Todos los jueces estamos sometidos a la responsabilidad disciplinaria, penal y civil, como garantías del control de nuestra actuación, y el solo hecho de ser demandados civilmente no implica necesariamente un ataque a nuestra independencia. Sorprenden, por impropios, el detalle y la exhaustividad con que el Presidente del TS analiza jurídicamente el contenido y las finalidades de la demanda civil referida, hasta el punto de concluir que “se enmarca en una actuación dirigida a defraudar las garantías de independencia del magistrado del Tribunal Supremo encargado de la causa”, o que “el texto de la demanda revela que, de manera oblicua aunque en absoluto disimulada, lo que se pone en cuestión son las instituciones del Estado español y la propia corrección del Estado”.

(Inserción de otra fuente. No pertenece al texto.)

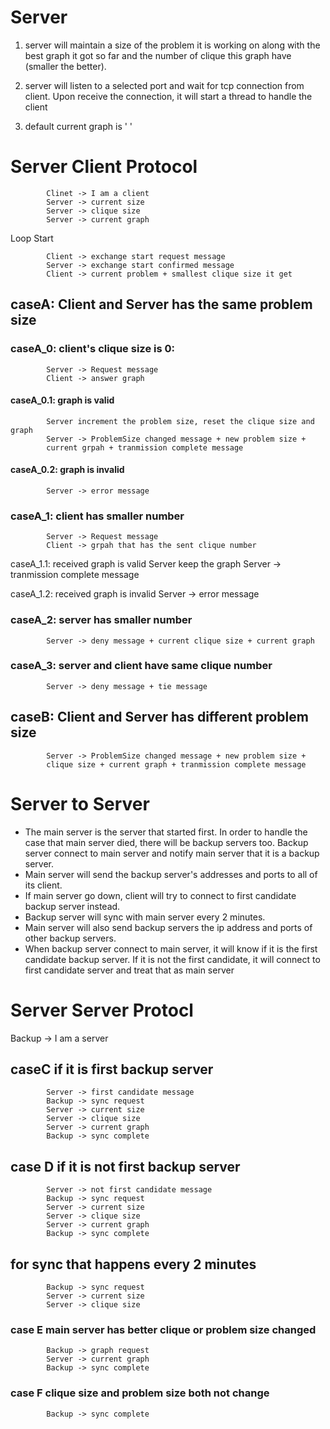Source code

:# Server 
1. server will maintain a size of the problem it is working on along with the best graph it got so far and the number of clique this graph have (smaller the better).

2. server will listen to a selected port and wait for tcp connection from client. Upon receive the connection, it will start a thread to handle the client

3.  default current graph is ' '

# Server Client Protocol 
            Clinet -> I am a client
            Server -> current size
            Server -> clique size
            Server -> current graph

Loop Start

            Client -> exchange start request message
            Server -> exchange start confirmed message
            Client -> current problem + smallest clique size it get

## caseA: Client and Server has the same problem size

### caseA_0: client's clique size is 0:
            Server -> Request message
            Client -> answer graph

#### caseA_0.1: graph is valid
            Server increment the problem size, reset the clique size and graph
            Server -> ProblemSize changed message + new problem size +
            current grpah + tranmission complete message

#### caseA_0.2: graph is invalid
            Server -> error message


### caseA_1: client has smaller number
            Server -> Request message
            Client -> grpah that has the sent clique number

caseA_1.1: received graph is valid
            Server keep the graph
            Server -> tranmission complete message

caseA_1.2: received graph is invalid
            Server -> error message


### caseA_2: server has smaller number
            Server -> deny message + current clique size + current graph

### caseA_3: server and client have same clique number
            Server -> deny message + tie message


## caseB: Client and Server has different problem size
            Server -> ProblemSize changed message + new problem size + 
            clique size + current graph + tranmission complete message


# Server to Server

* The  main server  is the server that started first. In order to handle the case that main server died, there will be backup servers too. Backup server connect to main server and notify main server that it is a backup server. 
* Main server will send the backup server's addresses and ports to all of its client. 
* If main server go down, client will try to connect to first candidate backup server instead. 
* Backup server will sync with main server every 2 minutes. 
* Main server will also send backup servers the ip address and ports of other backup servers. 
* When backup server connect to main server, it will know if it is the first candidate backup server. If it is not the first candidate, it will connect to first candidate server and treat that as main server

# Server Server Protocl

Backup -> I am a server

## caseC if it is first backup server
            Server -> first candidate message
            Backup -> sync request
            Server -> current size
            Server -> clique size
            Server -> current graph
            Backup -> sync complete

## case D if it is not first backup server
            Server -> not first candidate message
            Backup -> sync request
            Server -> current size
            Server -> clique size
            Server -> current graph
            Backup -> sync complete

## for sync that happens every 2 minutes
            Backup -> sync request
            Server -> current size
            Server -> clique size

### case E main server has better clique or problem size changed
            Backup -> graph request
            Server -> current graph
            Backup -> sync complete

### case F clique size and problem size both not change
            Backup -> sync complete
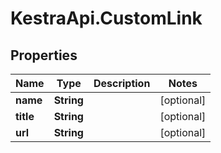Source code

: # KestraApi.CustomLink

## Properties

Name | Type | Description | Notes
------------ | ------------- | ------------- | -------------
**name** | **String** |  | [optional] 
**title** | **String** |  | [optional] 
**url** | **String** |  | [optional] 



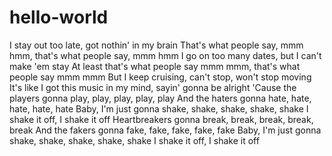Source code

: # hello-world
I stay out too late, got nothin' in my brain
That's what people say, mmm hmm, that's what people say, mmm hmm
I go on too many dates, but I can't make 'em stay
At least that's what people say mmm mmm, that's what people say mmm mmm
But I keep cruising, can't stop, won't stop moving
It's like I got this music in my mind, sayin' gonna be alright
'Cause the players gonna play, play, play, play, play
And the haters gonna hate, hate, hate, hate, hate
Baby, I'm just gonna shake, shake, shake, shake, shake
I shake it off, I shake it off
Heartbreakers gonna break, break, break, break, break
And the fakers gonna fake, fake, fake, fake, fake
Baby, I'm just gonna shake, shake, shake, shake, shake
I shake it off, I shake it off
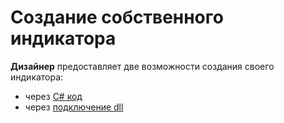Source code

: # Создание собственного индикатора

**Дизайнер** предоставляет две возможности создания своего индикатора:

- через [C# код](Designer_Creating_indicator_from_source_code.md)
- через [подключение dll](Designer_Creating_strategy_from_dll.md)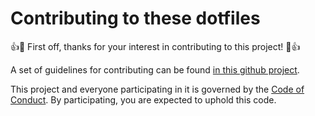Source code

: # Contributing to these dotfiles

👍🎉 First off, thanks for your interest in contributing to this project! 🎉👍

A set of guidelines for contributing can be found [in this github project][website_contributing].

This project and everyone participating in it is governed by the [Code of Conduct](CODE_OF_CONDUCT.md).
By participating, you are expected to uphold this code.

[website_contributing]: https://github.com/dominicparga/contributing/
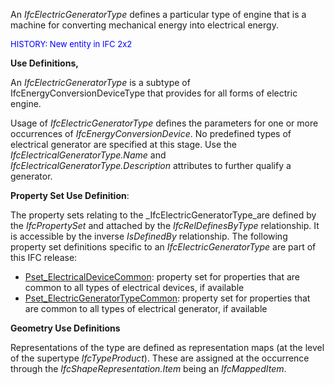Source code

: An _IfcElectricGeneratorType_ defines a particular type of engine that is a machine for converting mechanical energy into electrical energy.

> <font color="#0000ff" size="-1">
HISTORY: New entity in IFC 2x2</font>
> 


****Use Definitions,****

An _IfcElectricGeneratorType_ is a subtype of IfcEnergyConversionDeviceType that provides for all forms of electric engine.

Usage of _IfcElectricGeneratorType_ defines the parameters for one or more occurrences of _IfcEnergyConversionDevice_. No predefined types of electrical generator are specified at this stage. Use the _IfcElectricalGeneratorType.Name_ and _IfcElectricalGeneratorType.Description_ attributes to further qualify a generator.

****Property Set Use Definition****:

The property sets relating to the _IfcElectricGeneratorType_are defined by the _IfcPropertySet_ and attached by the _IfcRelDefinesByType_ relationship. It is accessible by the inverse _IsDefinedBy_ relationship. The following property set definitions specific to an _IfcElectricGeneratorType_ are part of this IFC release:

* [Pset_ElectricalDeviceCommon](../../psd/IfcElectricalDomain/Pset_ElectricalDeviceCommon.xml): property set for properties that are common to all types of electrical devices, if available 
* [Pset_ElectricGeneratorTypeCommon](../../psd/IfcElectricalDomain/Pset_ElectricGeneratorTypeCommon.xml): property set for properties that are common to all types of electrical generator, if available 

****Geometry Use Definitions****

Representations of the type are defined as representation maps (at the level of the supertype _IfcTypeProduct_). These are assigned at the occurrence through the _IfcShapeRepresentation.Item_ being an _IfcMappedItem_.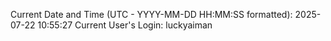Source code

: Current Date and Time (UTC - YYYY-MM-DD HH:MM:SS formatted): 2025-07-22 10:55:27
Current User's Login: luckyaiman

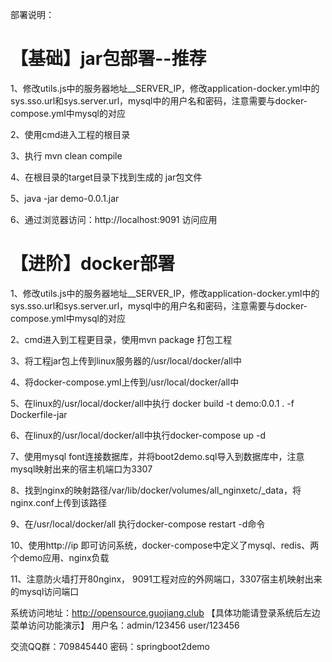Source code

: 部署说明：
# 【基础】jar包部署--推荐
1、修改utils.js中的服务器地址__SERVER_IP，修改application-docker.yml中的sys.sso.url和sys.server.url，mysql中的用户名和密码，注意需要与docker-compose.yml中mysql的对应

2、使用cmd进入工程的根目录 

3、执行 mvn clean compile

4、在根目录的target目录下找到生成的 jar包文件

5、java -jar demo-0.0.1.jar 

6、通过浏览器访问：http://localhost:9091 访问应用


# 【进阶】docker部署
1、修改utils.js中的服务器地址__SERVER_IP，修改application-docker.yml中的sys.sso.url和sys.server.url，mysql中的用户名和密码，注意需要与docker-compose.yml中mysql的对应

2、cmd进入到工程更目录，使用mvn package 打包工程

3、将工程jar包上传到linux服务器的/usr/local/docker/all中

4、将docker-compose.yml上传到/usr/local/docker/all中

5、在linux的/usr/local/docker/all中执行  docker build -t demo:0.0.1 . -f Dockerfile-jar

6、在linux的/usr/local/docker/all中执行docker-compose up -d

7、使用mysql font连接数据库，并将boot2demo.sql导入到数据库中，注意mysql映射出来的宿主机端口为3307

8、找到nginx的映射路径/var/lib/docker/volumes/all_nginxetc/_data，将nginx.conf上传到该路径

9、在/usr/local/docker/all 执行docker-compose restart -d命令

10、使用http://ip 即可访问系统，docker-compose中定义了mysql、redis、两个demo应用、nginx负载

11、注意防火墙打开80nginx， 9091工程对应的外网端口，3307宿主机映射出来的mysql访问端口

系统访问地址：http://opensource.guojiang.club 【具体功能请登录系统后左边菜单访问功能演示】
用户名：admin/123456 user/123456


交流QQ群：709845440 密码：springboot2demo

Sorprende finalmente el contraste con otros casos de ataques reales a la independencia de concretos jueces en que el CGPJ ha decidido no actuar, hecho que permite plantear si el motivo real de la actual intervención sea no tanto la existencia (o “inexistencia”) de un ataque a la independencia como la trascendencia que desde el CGPJ se atribuye al objeto de la causa penal del “procés” instruida por el juez afectado (es decir, la soberanía y la unidad nacionales).